Référence : 2021 CF 1267

[TRADUCTION FRANÇAISE]

Ottawa (Ontario), le 19 novembre 2021

En présence de madame la juge McVeigh

ENTRE :

MANDEEP SINGH MULTANI

demandeur

et

LE PROCUREUR GÉNÉRAL DU CANADA

défendeur

JUGEMENT ET MOTIFS

I. Introduction

[1] La Cour est saisie du contrôle judiciaire de la décision de 2020 par laquelle la Commission des libérations conditionnelles du Canada (la Commission) a rejeté la demande de suspension du casier du demandeur, M. Multani, en vertu de la Loi sur le casier judiciaire, LRC 1985, c C-47.
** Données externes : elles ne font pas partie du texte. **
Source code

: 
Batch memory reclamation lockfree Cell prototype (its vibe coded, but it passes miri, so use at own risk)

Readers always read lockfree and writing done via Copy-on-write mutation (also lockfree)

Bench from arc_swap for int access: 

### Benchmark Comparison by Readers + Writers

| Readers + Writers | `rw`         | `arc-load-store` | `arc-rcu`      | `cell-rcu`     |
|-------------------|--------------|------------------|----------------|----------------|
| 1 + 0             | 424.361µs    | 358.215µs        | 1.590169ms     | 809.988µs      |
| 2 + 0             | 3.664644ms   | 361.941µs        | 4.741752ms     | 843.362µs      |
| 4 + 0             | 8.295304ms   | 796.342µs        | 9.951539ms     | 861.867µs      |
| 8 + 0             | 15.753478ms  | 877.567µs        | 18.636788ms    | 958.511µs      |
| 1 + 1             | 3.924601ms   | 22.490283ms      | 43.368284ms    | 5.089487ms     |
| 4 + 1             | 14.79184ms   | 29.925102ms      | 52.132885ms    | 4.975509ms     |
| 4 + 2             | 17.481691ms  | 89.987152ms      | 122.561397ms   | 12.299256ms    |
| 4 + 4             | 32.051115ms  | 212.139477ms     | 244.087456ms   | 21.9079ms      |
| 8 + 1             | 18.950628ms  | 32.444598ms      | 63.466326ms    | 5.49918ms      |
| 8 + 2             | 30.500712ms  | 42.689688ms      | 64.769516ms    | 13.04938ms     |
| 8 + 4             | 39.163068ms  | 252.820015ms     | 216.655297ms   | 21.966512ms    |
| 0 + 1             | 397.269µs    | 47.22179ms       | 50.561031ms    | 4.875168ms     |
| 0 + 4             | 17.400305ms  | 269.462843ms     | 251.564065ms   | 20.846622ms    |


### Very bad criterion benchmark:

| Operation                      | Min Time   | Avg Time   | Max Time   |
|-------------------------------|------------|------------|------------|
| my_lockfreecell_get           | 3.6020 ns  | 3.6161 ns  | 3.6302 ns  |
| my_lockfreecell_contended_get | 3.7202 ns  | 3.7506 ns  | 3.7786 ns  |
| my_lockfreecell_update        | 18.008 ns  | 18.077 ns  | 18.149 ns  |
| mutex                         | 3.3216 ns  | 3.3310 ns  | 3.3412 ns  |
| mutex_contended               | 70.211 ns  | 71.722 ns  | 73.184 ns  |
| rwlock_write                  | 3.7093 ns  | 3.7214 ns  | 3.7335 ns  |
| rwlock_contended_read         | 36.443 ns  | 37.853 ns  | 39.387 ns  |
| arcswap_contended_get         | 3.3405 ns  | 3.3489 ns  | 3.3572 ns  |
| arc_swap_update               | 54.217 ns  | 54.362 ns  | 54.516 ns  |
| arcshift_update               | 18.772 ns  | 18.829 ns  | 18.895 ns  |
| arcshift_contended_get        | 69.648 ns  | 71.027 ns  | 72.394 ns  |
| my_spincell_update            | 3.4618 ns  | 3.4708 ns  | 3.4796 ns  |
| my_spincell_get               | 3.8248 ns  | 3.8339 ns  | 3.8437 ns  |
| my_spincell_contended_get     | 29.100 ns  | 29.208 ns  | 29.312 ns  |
[2] À l’audience, il a été révélé qu’un autre dossier connexe, le dossier T‑1051‑21, concernant la même décision, n’a pas encore été mis en état. Le demandeur a depuis quitté le Canada.

II. Contexte

[3] Le demandeur, un citoyen de l’Inde, est initialement entré au Canada en 2011 à titre d’étudiant étranger. Il a par la suite modifié son statut d’immigration à celui de travailleur étranger temporaire. Le ou vers le 5 mai 2013, il a été impliqué dans un accident de véhicule automobile et a été inculpé par la police. Le 1er août 2013, il a été déclaré coupable d’avoir eu la garde ou le contrôle d’un véhicule à moteur alors qu’il présentait une alcoolémie supérieure à 0,08, en contravention de l’alinéa 253(1)b) du Code criminel.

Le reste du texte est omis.